[Supplied records — start]

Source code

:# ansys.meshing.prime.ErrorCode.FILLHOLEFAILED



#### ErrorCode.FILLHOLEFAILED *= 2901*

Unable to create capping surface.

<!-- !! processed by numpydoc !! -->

[Supplied records — finish]

What the exercise asks |
Match on "FILLHOLEFAILED": copy every line in the records that has it.

Exercise response |
:# ansys.meshing.prime.ErrorCode.FILLHOLEFAILED
#### ErrorCode.FILLHOLEFAILED *= 2901*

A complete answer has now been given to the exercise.